For investors that are comfortable with risk and have a long time horizon, growth investing may be for you. To get your portfolio started, here are two top growth stocks that you’ll want to have on your radar.
Growth stock #1: Shopify
There haven’t been many better-performing growth stocks than Shopify (TSX:SHOP)(NYSE:SHOP) over the past five years. Shares of the tech company are up more than 6,000% since 2016.
If you’ve heard of Shopify but don’t exactly know what it does, you’re not alone. Shopify’s cloud-based commerce platform works in the background to create an online storefront for businesses across the globe. The multi-channel commerce platform provides sellers with much more than just a digital storefront, though. Merchants also have access to digital marketing and analytics support, inventory management and finance software, just to name a few examples.
With the increase in online shopping in 2020, it shouldn’t come as a surprise to hear that Shopify had an excellent year. We may see the acceleration in online shopping slow in 2021, as brick-and-mortar retailers gradually begin to re-open, but you can bet that the rise of e-commerce is just getting started.
Shopify is now valued as the largest company in Canada. As a result, its monster-growth days are most likely behind it. But that doesn’t mean it’s no longer in growth mode. Shopify is still one of my favourite growth stocks on the market because of the massive market opportunity in the e-commerce industry.
Growth stock #2: Brookfield Renewable Partners
Speaking of massive market opportunities, the renewable energy sector is one that you’ll want to have exposure to over the next decade.
The rise in demand for renewable energy has become evident over the past several years. Looking at 2020 alone, green energy stocks were some of the top performing on the TSX.

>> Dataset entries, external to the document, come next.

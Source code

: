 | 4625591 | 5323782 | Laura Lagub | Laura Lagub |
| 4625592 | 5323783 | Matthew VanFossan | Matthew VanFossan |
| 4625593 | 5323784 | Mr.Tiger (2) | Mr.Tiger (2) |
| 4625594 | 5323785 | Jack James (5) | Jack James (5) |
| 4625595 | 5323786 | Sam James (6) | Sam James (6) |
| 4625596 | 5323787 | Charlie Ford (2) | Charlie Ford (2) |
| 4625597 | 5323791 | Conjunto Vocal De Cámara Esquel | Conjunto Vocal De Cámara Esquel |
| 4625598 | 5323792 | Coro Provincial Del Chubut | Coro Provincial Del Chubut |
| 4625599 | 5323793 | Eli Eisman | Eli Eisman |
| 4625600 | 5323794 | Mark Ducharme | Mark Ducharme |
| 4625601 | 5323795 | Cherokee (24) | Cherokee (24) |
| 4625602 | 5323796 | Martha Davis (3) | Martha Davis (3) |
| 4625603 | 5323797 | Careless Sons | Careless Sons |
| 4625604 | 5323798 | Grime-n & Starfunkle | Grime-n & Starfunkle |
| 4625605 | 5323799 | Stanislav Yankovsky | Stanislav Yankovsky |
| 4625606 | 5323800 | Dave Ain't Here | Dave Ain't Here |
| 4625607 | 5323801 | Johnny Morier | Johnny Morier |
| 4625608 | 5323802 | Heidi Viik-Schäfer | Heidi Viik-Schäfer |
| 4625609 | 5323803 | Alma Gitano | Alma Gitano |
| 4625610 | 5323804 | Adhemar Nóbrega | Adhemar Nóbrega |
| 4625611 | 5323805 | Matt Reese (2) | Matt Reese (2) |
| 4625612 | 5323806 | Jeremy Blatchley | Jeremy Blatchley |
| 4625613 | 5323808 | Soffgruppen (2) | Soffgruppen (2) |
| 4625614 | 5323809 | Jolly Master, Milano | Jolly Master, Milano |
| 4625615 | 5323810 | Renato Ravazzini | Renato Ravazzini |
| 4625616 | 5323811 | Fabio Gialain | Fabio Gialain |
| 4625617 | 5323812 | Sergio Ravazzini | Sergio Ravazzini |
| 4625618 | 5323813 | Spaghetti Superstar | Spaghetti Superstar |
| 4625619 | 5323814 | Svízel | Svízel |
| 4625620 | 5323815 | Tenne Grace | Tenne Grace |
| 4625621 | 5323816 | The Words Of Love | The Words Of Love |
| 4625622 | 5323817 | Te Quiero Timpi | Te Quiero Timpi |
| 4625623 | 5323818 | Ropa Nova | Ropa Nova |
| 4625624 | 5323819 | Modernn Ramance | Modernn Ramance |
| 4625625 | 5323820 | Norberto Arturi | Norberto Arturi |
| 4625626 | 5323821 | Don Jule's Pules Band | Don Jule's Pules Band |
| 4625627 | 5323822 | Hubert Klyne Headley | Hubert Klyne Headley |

The tailwinds for the sector are clear. The real question is, which green energy stocks should you be adding to your portfolio this year?
Brookfield Renewable Partners (TSX:BEP.UN)(NYSE:BEP), a subsidiary of Brookfield Asset Management, is a leader in the renewable energy sector.
This growth stock does it all. It owns and operates all different kinds of renewable energy sources. In addition to that, it has a strong international presence.
In terms of growth potential, shares of Brookfield Renewable Partners were up 75% in 2020. Over the past five years, gains are now over 200%.
The best part about this growth stock is that it’s reasonably priced. Brookfield Renewable Partners trades today at a price-to-sales (P/S) ratio of less than 10. In comparison, Shopify’s P/S ratio is above 80.
Foolish bottom line
Before you invest in any company, let alone a growth stock, be sure you’re able to hold on to that investment for at least five years. Ideally, you’re holding that stock for 10 years and longer.
Investing in growth stocks will require a certain level of commitment. When the market goes through an inevitable downturn, growth stocks may decline much more than the broader market. The trade-off is that the growth stocks you own have the potential of delivering gains that far outpace what the broader market returns.
If you can stomach the volatility and have at least a five-year time horizon, you’ll want to add these two growth stocks to your portfolio this year.